On the 29th of March, 2023, it was announced that the International Federation of American Football (IFAF) has been proposed by the Executive Board (EB) of the International Olympic Committee (IOC) to be approved by the IOC session for full IOC recognition in accordance with the Olympic Charter. This decision for full recognition will be made by the IOC membership during the meeting of the 140th IOC Session in Mumbai (India) from 15th to 17th October, 2023.
From the look of things, it seems that this proposal will be approved, as all the necessary requirements have been fulfilled by the Federation and this proposal met no objection from the member Federations of all the International Federations Umbrella Associations.
So far, IFAF has been operating on the provisional recognition status given to them by the IOC EB in 2013 and in a chat with Afroballers, Pierre Trochet (President of the IFAF) mentioned that:
As a provisionally recognized federation, IFAF has greatly benefitted from valuable engagement with the IOC Sport Department – and other stakeholders in the Olympic movement – as we have worked to develop our structures, statutes and operations in line with best International Federation practice.
The provisional status already granted IFAF access to specific IOC funding, development programs, meetings, seminars and other resources, as well as the opportunity to have our competitions and athletes featured in Olympic Channel programming.
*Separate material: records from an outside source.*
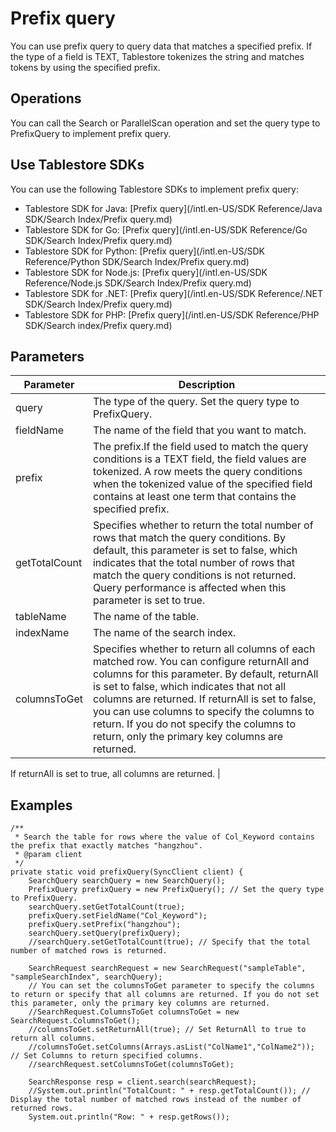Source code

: # Prefix query

You can use prefix query to query data that matches a specified prefix. If the type of a field is TEXT, Tablestore tokenizes the string and matches tokens by using the specified prefix.

## Operations

You can call the Search or ParallelScan operation and set the query type to PrefixQuery to implement prefix query.

## Use Tablestore SDKs

You can use the following Tablestore SDKs to implement prefix query:

-   Tablestore SDK for Java: [Prefix query](/intl.en-US/SDK Reference/Java SDK/Search Index/Prefix query.md)
-   Tablestore SDK for Go: [Prefix query](/intl.en-US/SDK Reference/Go SDK/Search Index/Prefix query.md)
-   Tablestore SDK for Python: [Prefix query](/intl.en-US/SDK Reference/Python SDK/Search Index/Prefix query.md)
-   Tablestore SDK for Node.js: [Prefix query](/intl.en-US/SDK Reference/Node.js SDK/Search Index/Prefix query.md)
-   Tablestore SDK for .NET: [Prefix query](/intl.en-US/SDK Reference/.NET SDK/Search Index/Prefix query.md)
-   Tablestore SDK for PHP: [Prefix query](/intl.en-US/SDK Reference/PHP SDK/Search index/Prefix query.md)

## Parameters

|Parameter|Description|
|---------|-----------|
|query|The type of the query. Set the query type to PrefixQuery.|
|fieldName|The name of the field that you want to match.|
|prefix|The prefix.If the field used to match the query conditions is a TEXT field, the field values are tokenized. A row meets the query conditions when the tokenized value of the specified field contains at least one term that contains the specified prefix. |
|getTotalCount|Specifies whether to return the total number of rows that match the query conditions. By default, this parameter is set to false, which indicates that the total number of rows that match the query conditions is not returned. Query performance is affected when this parameter is set to true. |
|tableName|The name of the table.|
|indexName|The name of the search index.|
|columnsToGet|Specifies whether to return all columns of each matched row. You can configure returnAll and columns for this parameter. By default, returnAll is set to false, which indicates that not all columns are returned. If returnAll is set to false, you can use columns to specify the columns to return. If you do not specify the columns to return, only the primary key columns are returned.

If returnAll is set to true, all columns are returned. |

## Examples

```
/**
 * Search the table for rows where the value of Col_Keyword contains the prefix that exactly matches "hangzhou".
 * @param client
 */
private static void prefixQuery(SyncClient client) {
    SearchQuery searchQuery = new SearchQuery();
    PrefixQuery prefixQuery = new PrefixQuery(); // Set the query type to PrefixQuery.
    searchQuery.setGetTotalCount(true);
    prefixQuery.setFieldName("Col_Keyword");
    prefixQuery.setPrefix("hangzhou");
    searchQuery.setQuery(prefixQuery);
    //searchQuery.setGetTotalCount(true); // Specify that the total number of matched rows is returned.

    SearchRequest searchRequest = new SearchRequest("sampleTable", "sampleSearchIndex", searchQuery);
    // You can set the columnsToGet parameter to specify the columns to return or specify that all columns are returned. If you do not set this parameter, only the primary key columns are returned.
    //SearchRequest.ColumnsToGet columnsToGet = new SearchRequest.ColumnsToGet();
    //columnsToGet.setReturnAll(true); // Set ReturnAll to true to return all columns.
    //columnsToGet.setColumns(Arrays.asList("ColName1","ColName2")); // Set Columns to return specified columns.
    //searchRequest.setColumnsToGet(columnsToGet);

    SearchResponse resp = client.search(searchRequest);
    //System.out.println("TotalCount: " + resp.getTotalCount()); // Display the total number of matched rows instead of the number of returned rows.
    System.out.println("Row: " + resp.getRows());
```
For example, the IFAF 2021 Flag Football World Championships in Israel were broadcast on Olympics.com. It has also enabled us to submit a proposal for the inclusion of flag football as an additional sport at the Olympic Games Los Angeles 2028, subject to full recognition being granted in October.
With a full recognition potentially coming in October, the Federation is keen on exploring the structures within the Olympic movement to further accelerate the growth of the game worldwide.
Full IOC recognition will open up opportunities for greater integration and engagement with Olympic structures at national and continental levels. This carries the potential to significantly accelerate growth across all formats of the game. It will also ensure we are in a position to propose our sport for inclusion in future Olympic Games. Most immediately, should flag football be proposed as an additional sport by the LA28 Organising Committee, it will ensure the sport is eligible to be added to the programme in 2028.” He says.
A recognition like this also affects the growth of the sport in Africa, as Africa has 17 member associations under it, however the continent is the only affiliated continent yet to have its own regional championship for world championship games. On this, Pierre Trochet says:
The biggest and most immediate impact will be seen in the event that flag football is added to the LA28 programme. In many countries, this will be key to the national federation gaining access to specific funding and performance development frameworks dedicated to Olympic sports.
It will also put the sport and our athletes in the spotlight, further enhancing our appeal to broadcasters and commercial partners. In addition, it will accelerate the development of continental competition structures – a process already underway. For example, for the first time, African countries will have the opportunity to participate in regional competition in flag football in 2023.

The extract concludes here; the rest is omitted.